Some folks worry about dead people voting. Others vote for them.
Take, for example, the case of Democrat Marie Steichen, of Woonsocket, S.D. Despite being dead, Ms. Steichen defeated incumbent Republican Merlin Feistner for a commissioner's seat by a 100-64 margin, according to a report by the Associated Press.
And it seems death was contagious in the last election: A candidate for a local board seat in Monroe, N.C., had been dead for a month, but the local Democratic party apparently didn't know it. They ran newspaper ads endorsing Sam Duncan, who's death surprised supporters - including the local sheriff. He won, and now a replacement must be appointed.
A right-leaning, political cynic would say the news stories prove one thing: The only good Democrat is a ... oh, nevermind.
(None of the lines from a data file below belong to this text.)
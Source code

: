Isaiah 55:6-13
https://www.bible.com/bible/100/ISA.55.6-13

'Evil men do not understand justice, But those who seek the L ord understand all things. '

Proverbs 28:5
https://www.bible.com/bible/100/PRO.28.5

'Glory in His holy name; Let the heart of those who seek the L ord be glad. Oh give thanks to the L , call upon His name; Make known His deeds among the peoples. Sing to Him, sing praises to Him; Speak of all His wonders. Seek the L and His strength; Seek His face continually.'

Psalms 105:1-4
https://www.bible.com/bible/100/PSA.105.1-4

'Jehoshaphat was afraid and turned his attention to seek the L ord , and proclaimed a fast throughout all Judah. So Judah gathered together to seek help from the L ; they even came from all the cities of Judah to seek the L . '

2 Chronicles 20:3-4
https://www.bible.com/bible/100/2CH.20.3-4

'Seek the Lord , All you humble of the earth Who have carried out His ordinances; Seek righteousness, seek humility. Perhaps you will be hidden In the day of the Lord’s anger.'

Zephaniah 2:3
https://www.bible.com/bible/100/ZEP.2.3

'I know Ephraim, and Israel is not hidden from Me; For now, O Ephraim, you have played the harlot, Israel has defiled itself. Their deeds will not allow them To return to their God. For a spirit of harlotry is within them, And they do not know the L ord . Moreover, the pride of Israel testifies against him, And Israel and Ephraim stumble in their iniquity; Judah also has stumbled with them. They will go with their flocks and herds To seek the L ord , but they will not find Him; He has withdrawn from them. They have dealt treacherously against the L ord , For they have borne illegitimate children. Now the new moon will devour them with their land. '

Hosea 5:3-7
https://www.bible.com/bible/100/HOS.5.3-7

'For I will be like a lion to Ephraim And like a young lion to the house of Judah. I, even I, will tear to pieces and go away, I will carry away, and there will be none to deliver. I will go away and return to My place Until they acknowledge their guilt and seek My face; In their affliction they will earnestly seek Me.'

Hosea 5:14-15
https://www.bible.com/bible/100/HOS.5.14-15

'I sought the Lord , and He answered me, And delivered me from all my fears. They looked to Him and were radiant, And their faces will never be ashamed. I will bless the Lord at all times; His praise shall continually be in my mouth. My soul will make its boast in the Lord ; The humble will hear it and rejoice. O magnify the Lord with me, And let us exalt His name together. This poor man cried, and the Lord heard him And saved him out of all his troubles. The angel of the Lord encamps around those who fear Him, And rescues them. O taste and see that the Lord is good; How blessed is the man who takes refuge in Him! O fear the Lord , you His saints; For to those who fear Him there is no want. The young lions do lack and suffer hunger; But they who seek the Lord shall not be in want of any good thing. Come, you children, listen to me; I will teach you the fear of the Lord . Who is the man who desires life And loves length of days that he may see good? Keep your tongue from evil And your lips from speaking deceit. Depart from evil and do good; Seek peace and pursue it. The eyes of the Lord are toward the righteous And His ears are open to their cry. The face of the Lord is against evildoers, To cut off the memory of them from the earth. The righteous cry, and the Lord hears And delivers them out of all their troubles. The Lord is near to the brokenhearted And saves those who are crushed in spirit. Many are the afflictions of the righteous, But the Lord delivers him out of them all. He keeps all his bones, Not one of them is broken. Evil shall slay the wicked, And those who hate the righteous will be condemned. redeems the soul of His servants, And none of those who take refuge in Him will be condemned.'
I'm not all that political.
Much ado was made before and after the Thomson High-Washington County football game last Friday. I saw a little bit of everything on both sides of the field: great plays, bad plays, terrible sportsmanship and good sportsmanship.
But it was something that happened after the final whistle that stuck out in my mind.
At Washington County's stadium, there's a little graveyard with tombstones of defeated rivals. As Thomson's players were filing into the locker room after the 17-0 loss, some of the WaCo players decided to start the burial a little early.
That's when Coach Joel Ingram got involved. The first-year coach - who had the dubious duty of taking over a program from Rick Tomberlin, a revered figure in many Sandersville circles - sprinted from the 50-yard line to break up the cemetery celebration.
He walked back across the field, hollering that his team would conduct themselves with class. It was a class act by a coach obviously leading by example.
Meanwhile, it is time for the annual Great American Smokeout, and the Augusta Lynx are offering fans extra incentive to stop killing themselves one puff at a time.
Anyone who turns in his or her cigarettes or tobacco products at the Richmond County Health Departments, the American Cancer Society office, or at the information desk at Doctors Hospital and completes a Georgia Quit Line referral form will receive a coupon for a buy one, get one free admission to the Nov. 21 Augusta Lynx game.
My mother has been smoke free for a couple of years now. Of course, her incentive was a little more significant than Augusta Lynx tickets. She stopped in September 2004, the night she had a stroke doctors traced directly to her years of smoking.
If you won't do it for Lynx tickets, won't you stop smoking for your family? The Smokeout is Nov. 16. Why don't you make that date a milestone in your life?